Nothing below is to be printed except the lines between the line holding "consecuencia es que" and the line holding "MathJax a buscar expresiones matemáticas en", inclusive, each exactly as it appears.

◇ ◇ ◇ ◇ ◇ ◇ ◇

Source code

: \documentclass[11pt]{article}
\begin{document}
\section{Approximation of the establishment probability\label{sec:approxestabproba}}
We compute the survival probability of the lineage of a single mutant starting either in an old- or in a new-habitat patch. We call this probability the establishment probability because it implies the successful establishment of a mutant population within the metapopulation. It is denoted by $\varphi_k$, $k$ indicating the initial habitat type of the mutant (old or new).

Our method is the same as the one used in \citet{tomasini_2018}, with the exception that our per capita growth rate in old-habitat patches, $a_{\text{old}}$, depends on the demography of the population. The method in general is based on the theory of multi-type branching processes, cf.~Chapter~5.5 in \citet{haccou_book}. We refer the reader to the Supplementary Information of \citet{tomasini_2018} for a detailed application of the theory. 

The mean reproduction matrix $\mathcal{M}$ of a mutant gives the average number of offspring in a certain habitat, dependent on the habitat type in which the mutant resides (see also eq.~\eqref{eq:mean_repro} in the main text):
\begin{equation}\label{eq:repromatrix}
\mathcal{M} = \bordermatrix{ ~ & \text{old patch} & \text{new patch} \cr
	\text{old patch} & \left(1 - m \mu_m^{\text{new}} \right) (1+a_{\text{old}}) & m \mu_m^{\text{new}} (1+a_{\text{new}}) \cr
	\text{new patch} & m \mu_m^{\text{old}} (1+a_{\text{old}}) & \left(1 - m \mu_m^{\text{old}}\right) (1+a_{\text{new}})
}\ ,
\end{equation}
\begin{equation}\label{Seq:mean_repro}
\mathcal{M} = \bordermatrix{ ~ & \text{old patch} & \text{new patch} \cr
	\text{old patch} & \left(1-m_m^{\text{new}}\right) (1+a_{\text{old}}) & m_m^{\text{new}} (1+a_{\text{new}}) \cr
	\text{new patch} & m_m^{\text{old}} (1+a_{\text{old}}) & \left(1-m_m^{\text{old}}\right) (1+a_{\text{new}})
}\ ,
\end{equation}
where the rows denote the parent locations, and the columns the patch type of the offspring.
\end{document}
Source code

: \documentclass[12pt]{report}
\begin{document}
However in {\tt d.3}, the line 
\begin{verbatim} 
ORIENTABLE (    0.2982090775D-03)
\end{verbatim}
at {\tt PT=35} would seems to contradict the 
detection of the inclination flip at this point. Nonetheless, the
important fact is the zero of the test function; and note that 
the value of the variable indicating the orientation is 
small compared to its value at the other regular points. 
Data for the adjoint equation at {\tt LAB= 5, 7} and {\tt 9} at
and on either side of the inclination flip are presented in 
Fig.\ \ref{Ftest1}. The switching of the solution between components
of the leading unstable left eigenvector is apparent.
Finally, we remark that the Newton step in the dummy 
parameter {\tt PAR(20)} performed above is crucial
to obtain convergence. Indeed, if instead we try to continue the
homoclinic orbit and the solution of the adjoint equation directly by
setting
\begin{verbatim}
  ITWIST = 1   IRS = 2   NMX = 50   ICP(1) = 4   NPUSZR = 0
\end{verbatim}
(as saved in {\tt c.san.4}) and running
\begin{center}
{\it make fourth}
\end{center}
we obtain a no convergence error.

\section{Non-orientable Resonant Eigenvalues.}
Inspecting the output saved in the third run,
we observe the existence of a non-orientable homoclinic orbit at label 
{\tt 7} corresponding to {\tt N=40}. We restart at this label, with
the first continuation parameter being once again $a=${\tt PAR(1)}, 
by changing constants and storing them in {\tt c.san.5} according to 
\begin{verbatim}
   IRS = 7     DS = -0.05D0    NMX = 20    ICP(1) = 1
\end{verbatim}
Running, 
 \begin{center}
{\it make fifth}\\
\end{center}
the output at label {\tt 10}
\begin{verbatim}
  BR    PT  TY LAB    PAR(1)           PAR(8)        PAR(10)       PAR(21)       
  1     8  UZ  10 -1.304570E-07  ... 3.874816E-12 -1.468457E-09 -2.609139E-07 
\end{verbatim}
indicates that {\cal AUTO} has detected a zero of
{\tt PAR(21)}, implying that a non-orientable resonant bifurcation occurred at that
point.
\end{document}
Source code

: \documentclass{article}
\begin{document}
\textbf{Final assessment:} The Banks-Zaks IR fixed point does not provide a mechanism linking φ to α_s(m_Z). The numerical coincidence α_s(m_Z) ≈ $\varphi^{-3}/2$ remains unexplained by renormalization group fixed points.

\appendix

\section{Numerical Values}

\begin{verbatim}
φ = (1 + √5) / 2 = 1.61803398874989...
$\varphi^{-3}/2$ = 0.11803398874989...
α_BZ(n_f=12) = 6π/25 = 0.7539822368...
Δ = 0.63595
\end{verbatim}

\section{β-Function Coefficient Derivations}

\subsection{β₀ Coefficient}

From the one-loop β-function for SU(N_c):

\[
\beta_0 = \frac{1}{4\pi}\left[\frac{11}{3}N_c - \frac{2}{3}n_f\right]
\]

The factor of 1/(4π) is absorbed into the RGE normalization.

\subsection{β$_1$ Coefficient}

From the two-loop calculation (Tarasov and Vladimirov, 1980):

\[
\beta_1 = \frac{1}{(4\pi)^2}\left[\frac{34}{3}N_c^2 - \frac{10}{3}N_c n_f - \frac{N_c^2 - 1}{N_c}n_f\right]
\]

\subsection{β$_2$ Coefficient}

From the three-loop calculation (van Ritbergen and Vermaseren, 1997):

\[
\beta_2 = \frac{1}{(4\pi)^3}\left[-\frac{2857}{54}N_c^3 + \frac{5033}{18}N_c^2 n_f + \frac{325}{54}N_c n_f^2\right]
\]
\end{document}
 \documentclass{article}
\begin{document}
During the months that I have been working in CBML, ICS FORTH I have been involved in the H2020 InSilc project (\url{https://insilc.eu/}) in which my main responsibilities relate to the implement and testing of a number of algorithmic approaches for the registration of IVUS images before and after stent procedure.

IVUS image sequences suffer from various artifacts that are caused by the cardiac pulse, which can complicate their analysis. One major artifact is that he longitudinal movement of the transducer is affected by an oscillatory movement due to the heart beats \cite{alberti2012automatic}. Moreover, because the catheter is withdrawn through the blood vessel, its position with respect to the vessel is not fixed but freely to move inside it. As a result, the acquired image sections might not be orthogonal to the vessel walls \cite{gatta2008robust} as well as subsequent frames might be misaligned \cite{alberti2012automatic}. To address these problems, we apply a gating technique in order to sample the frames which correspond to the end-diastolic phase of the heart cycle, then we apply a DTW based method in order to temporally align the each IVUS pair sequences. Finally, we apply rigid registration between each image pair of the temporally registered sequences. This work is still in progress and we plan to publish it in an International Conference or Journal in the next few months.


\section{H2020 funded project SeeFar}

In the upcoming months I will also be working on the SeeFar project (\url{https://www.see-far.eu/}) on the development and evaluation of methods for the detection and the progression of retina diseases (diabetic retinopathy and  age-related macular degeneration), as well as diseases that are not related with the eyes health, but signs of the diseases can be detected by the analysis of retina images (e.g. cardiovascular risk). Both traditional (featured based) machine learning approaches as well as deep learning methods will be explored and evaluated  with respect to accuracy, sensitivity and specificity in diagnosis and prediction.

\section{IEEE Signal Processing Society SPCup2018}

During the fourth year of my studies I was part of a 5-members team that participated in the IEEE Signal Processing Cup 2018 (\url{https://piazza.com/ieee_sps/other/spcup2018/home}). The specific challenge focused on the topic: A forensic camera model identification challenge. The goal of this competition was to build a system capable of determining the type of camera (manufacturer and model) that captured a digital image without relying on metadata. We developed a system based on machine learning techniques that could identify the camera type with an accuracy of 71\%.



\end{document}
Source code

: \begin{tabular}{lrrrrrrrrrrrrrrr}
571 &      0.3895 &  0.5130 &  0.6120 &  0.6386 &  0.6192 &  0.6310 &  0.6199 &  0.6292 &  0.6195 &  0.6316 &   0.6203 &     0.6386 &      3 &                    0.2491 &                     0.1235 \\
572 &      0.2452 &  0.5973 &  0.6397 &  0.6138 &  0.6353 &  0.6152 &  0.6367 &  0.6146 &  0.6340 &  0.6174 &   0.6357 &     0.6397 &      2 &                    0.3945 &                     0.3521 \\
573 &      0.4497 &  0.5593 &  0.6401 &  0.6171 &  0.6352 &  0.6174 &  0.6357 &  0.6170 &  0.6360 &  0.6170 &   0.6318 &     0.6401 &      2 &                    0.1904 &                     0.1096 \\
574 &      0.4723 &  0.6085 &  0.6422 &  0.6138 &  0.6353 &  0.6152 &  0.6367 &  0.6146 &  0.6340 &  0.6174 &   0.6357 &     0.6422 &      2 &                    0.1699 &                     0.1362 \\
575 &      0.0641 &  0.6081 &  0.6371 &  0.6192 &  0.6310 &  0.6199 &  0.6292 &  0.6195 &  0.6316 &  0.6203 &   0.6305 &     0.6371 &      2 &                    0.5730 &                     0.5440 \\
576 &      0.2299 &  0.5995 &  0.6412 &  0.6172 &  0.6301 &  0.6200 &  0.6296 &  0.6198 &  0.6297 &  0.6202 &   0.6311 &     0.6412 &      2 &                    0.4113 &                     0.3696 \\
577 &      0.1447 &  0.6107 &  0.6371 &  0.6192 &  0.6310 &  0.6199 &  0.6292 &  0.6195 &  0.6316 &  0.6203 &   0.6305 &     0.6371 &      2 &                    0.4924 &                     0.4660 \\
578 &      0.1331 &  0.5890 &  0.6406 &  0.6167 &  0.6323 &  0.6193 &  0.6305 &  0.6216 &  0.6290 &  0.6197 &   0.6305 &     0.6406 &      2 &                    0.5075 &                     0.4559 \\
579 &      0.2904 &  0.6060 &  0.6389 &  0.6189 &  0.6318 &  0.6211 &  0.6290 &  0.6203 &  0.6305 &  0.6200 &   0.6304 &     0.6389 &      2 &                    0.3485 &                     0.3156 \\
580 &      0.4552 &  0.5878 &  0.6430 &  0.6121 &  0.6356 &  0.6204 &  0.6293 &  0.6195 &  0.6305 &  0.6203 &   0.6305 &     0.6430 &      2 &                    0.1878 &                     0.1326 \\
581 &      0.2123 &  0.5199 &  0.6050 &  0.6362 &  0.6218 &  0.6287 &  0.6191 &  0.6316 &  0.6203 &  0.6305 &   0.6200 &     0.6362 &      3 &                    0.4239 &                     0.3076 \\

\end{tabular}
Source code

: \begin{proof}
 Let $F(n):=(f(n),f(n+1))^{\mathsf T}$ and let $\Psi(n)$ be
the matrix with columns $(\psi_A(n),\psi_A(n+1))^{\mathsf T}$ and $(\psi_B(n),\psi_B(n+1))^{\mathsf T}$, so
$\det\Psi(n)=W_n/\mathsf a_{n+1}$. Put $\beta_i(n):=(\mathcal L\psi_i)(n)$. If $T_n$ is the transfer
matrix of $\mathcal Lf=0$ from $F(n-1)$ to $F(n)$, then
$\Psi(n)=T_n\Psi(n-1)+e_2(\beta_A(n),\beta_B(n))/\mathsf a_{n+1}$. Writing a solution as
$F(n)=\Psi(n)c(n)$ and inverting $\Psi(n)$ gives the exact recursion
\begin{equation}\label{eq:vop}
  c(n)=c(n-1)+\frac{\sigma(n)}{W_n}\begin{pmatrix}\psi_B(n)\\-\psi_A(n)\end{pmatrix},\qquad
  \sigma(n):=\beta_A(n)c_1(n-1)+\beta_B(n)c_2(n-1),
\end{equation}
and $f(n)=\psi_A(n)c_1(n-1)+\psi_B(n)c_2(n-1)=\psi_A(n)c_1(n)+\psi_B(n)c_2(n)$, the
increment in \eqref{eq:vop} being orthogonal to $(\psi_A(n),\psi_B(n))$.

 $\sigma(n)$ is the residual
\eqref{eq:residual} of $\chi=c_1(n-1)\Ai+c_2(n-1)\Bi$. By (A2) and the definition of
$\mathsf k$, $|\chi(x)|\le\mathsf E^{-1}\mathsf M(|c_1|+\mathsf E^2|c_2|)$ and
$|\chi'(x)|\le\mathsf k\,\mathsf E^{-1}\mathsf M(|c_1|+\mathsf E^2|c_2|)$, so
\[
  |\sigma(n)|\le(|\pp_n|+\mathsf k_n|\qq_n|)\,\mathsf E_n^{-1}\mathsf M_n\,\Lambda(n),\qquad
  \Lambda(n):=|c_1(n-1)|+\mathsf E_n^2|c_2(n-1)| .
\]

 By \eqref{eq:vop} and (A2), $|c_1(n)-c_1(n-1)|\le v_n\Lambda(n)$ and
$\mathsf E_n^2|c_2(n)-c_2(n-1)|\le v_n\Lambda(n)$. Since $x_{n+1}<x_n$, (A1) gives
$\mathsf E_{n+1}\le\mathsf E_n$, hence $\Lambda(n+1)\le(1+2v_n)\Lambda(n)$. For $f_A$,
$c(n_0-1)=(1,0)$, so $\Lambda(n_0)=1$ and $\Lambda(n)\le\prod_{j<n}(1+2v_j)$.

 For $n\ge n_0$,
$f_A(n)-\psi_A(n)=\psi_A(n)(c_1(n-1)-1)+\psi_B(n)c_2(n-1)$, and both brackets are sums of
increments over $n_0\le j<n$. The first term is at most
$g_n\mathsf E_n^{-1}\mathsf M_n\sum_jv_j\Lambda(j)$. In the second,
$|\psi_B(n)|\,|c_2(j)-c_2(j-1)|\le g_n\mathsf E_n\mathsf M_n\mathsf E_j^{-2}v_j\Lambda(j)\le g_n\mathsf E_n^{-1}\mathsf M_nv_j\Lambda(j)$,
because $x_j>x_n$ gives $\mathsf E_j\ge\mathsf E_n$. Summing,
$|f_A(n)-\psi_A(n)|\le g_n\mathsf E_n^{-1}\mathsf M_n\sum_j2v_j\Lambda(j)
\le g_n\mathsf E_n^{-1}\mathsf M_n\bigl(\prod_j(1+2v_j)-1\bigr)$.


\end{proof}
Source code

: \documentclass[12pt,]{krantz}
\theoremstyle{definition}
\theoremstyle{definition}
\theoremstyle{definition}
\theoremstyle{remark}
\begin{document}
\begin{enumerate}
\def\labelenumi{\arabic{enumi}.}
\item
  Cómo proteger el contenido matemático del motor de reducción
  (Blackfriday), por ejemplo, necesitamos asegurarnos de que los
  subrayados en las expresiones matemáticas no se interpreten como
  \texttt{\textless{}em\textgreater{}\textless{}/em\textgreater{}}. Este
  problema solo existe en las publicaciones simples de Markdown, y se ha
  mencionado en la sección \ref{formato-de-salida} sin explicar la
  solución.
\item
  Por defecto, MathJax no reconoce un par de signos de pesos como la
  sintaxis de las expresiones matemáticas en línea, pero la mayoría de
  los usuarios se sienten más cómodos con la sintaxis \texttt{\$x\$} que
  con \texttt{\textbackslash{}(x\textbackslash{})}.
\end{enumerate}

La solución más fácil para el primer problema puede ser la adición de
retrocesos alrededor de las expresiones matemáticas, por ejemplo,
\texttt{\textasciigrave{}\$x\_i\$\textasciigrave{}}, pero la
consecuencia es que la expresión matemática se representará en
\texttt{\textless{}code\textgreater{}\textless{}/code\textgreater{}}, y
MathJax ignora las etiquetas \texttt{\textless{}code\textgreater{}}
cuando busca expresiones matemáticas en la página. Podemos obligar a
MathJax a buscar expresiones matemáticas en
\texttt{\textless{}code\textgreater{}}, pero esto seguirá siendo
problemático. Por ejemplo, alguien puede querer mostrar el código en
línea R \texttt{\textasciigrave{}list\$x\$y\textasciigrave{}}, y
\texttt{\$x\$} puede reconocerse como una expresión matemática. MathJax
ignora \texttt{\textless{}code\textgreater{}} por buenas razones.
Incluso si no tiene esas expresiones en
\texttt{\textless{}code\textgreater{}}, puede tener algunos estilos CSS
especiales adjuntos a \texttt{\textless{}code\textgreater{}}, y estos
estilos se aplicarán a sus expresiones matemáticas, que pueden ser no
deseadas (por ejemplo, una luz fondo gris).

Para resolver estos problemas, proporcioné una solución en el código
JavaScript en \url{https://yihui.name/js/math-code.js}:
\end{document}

◇ ◇ ◇ ◇ ◇ ◇ ◇

◆ Output of the task ◆
consecuencia es que la expresión matemática se representará en
\texttt{\textless{}code\textgreater{}\textless{}/code\textgreater{}}, y
MathJax ignora las etiquetas \texttt{\textless{}code\textgreater{}}
cuando busca expresiones matemáticas en la página. Podemos obligar a
MathJax a buscar expresiones matemáticas en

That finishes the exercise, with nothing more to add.